Pictures paired with source code
****

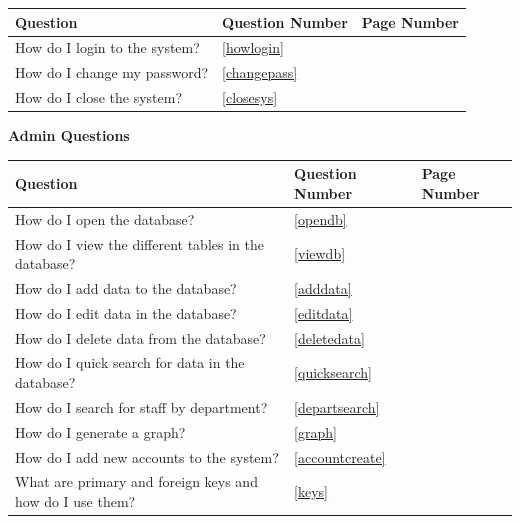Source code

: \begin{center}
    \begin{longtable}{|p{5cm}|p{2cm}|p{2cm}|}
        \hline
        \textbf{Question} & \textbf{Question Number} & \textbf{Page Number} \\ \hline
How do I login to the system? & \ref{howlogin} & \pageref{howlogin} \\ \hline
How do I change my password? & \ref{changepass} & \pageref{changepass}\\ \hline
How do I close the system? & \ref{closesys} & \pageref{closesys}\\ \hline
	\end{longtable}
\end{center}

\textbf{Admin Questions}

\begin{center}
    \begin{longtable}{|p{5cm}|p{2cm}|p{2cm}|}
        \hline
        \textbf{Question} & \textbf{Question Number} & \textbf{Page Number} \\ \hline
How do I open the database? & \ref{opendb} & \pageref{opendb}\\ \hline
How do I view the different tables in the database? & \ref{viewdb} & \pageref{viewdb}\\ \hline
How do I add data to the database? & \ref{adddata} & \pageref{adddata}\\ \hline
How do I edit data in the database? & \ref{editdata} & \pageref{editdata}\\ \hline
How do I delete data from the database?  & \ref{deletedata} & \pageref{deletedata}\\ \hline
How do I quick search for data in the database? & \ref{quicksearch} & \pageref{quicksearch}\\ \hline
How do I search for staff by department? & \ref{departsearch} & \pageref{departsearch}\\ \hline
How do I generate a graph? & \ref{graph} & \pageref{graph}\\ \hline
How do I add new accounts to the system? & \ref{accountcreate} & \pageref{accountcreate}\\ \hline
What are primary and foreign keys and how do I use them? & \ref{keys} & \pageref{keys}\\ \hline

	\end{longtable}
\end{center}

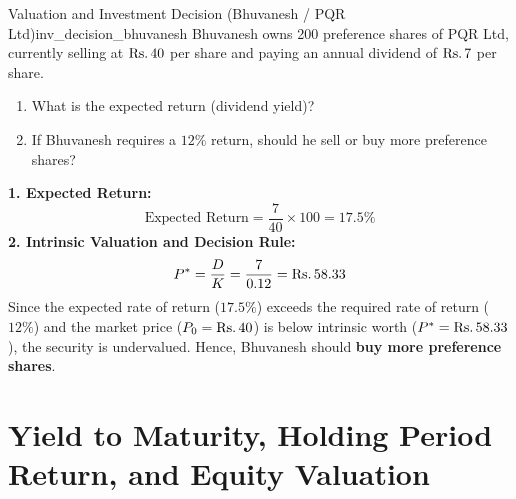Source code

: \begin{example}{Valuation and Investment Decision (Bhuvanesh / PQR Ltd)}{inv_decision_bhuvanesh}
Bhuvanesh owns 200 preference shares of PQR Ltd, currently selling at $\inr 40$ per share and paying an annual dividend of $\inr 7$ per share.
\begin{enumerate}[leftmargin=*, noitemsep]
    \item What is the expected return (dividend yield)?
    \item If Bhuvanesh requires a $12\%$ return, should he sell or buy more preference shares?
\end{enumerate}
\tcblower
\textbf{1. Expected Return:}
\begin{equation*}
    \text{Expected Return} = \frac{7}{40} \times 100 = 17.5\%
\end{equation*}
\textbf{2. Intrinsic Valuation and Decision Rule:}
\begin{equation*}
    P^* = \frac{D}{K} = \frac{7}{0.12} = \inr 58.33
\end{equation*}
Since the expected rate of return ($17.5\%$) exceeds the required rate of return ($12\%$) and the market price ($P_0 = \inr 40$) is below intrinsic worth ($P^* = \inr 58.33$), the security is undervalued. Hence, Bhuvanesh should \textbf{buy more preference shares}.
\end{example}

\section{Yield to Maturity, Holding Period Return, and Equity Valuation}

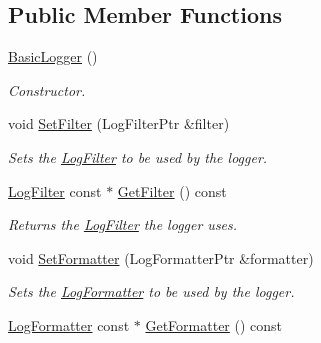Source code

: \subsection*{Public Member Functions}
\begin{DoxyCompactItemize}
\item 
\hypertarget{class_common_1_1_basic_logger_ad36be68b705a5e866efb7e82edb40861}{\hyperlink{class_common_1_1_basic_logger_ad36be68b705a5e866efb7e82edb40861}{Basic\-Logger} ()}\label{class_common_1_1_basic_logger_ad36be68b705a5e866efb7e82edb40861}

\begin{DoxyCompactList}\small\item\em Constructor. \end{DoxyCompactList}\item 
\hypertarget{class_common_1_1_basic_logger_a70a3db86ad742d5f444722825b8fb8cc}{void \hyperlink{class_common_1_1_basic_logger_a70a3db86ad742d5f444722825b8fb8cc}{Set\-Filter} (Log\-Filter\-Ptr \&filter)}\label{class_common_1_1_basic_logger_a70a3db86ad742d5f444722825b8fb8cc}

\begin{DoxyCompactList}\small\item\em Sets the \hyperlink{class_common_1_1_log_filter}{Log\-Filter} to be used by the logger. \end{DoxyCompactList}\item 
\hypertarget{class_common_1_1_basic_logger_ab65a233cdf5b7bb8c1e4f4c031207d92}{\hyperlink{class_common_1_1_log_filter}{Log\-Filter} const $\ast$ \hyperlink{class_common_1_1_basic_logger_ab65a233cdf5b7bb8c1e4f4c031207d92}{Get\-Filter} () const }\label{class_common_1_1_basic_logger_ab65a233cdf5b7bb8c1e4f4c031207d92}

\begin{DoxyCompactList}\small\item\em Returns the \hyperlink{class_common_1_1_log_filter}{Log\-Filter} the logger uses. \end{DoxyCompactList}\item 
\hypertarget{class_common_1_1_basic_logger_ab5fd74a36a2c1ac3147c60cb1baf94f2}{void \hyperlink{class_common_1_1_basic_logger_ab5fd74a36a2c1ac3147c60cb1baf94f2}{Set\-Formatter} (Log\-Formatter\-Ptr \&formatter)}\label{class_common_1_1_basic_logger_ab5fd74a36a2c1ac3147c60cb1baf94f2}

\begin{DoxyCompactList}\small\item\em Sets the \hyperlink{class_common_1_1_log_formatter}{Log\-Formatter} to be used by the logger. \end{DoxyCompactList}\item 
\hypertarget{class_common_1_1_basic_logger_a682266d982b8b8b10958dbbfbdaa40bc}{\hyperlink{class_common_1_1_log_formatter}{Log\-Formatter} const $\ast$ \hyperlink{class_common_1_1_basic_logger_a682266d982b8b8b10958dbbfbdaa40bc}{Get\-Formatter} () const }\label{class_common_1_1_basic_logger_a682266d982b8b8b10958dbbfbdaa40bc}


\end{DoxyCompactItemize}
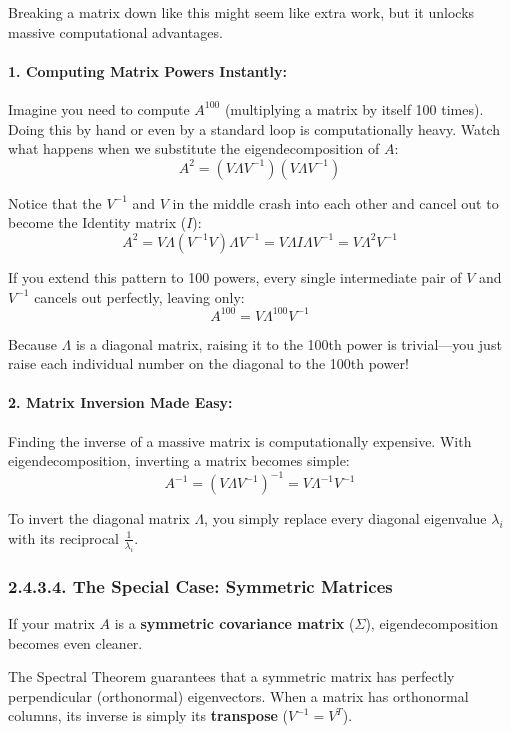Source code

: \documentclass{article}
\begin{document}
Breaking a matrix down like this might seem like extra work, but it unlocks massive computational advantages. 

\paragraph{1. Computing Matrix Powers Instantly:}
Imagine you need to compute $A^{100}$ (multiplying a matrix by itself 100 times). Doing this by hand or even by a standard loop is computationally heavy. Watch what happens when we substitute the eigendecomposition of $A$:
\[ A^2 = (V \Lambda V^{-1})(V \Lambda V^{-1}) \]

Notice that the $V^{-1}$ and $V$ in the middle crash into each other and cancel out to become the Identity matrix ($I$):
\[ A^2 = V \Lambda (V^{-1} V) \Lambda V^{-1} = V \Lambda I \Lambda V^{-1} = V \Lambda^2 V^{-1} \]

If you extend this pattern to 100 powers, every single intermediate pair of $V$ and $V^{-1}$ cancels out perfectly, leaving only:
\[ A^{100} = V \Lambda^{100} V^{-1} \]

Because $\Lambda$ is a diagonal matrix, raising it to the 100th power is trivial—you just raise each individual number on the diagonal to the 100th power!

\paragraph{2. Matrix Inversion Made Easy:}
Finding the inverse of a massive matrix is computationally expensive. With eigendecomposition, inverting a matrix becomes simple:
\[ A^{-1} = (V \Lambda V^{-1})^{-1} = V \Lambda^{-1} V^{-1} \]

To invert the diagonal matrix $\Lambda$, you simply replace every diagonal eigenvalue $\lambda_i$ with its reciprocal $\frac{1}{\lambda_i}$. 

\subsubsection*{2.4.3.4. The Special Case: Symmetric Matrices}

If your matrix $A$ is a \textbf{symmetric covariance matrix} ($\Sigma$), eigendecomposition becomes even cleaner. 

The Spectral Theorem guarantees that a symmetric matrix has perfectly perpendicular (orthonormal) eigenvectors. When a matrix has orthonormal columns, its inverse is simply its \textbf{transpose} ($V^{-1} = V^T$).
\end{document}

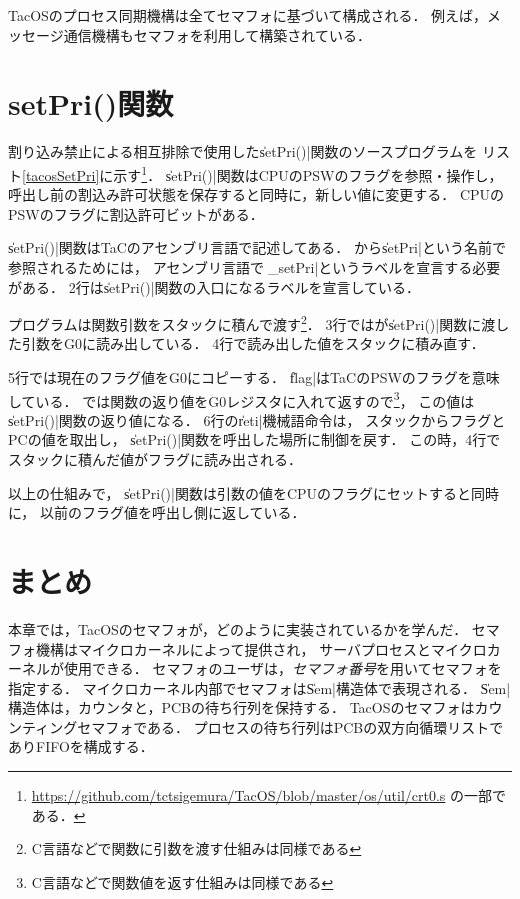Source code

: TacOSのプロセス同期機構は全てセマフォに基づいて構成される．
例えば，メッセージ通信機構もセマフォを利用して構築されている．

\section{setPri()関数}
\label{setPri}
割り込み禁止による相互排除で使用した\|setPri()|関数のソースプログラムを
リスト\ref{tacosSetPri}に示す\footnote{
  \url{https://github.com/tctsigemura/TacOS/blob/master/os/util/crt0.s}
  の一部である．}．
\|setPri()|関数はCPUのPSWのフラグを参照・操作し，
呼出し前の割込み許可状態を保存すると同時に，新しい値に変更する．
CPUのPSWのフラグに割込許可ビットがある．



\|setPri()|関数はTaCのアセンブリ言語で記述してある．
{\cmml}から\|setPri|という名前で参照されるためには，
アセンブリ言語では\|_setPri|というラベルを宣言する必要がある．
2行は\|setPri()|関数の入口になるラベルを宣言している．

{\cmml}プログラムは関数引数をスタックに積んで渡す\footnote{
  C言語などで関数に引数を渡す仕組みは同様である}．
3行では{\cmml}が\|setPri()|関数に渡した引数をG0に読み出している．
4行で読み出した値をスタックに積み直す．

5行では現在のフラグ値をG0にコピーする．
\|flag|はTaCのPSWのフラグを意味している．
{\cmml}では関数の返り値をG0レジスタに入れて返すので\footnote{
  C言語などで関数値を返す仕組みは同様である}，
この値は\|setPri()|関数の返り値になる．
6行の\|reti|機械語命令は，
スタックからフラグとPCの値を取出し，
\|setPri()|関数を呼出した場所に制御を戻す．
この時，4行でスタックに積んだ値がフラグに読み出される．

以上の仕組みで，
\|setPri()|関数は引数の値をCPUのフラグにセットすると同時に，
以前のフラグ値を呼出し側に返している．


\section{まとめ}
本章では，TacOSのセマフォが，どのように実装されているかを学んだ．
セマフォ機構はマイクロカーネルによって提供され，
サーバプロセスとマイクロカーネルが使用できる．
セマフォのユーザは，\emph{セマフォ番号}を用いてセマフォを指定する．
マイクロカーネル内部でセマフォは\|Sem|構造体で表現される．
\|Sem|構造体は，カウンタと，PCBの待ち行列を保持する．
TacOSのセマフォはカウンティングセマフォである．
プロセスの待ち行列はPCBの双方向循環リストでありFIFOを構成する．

****

- **What to produce**: Only the lines above starting with the one with "How do I delete" and going through the one with "How do I quick" are to be copied, word for word and with both ends kept.

- **Finished task**:
How do I delete data from the database?  & \ref{deletedata} & \pageref{deletedata}\\ \hline
How do I quick search for data in the database? & \ref{quicksearch} & \pageref{quicksearch}\\ \hline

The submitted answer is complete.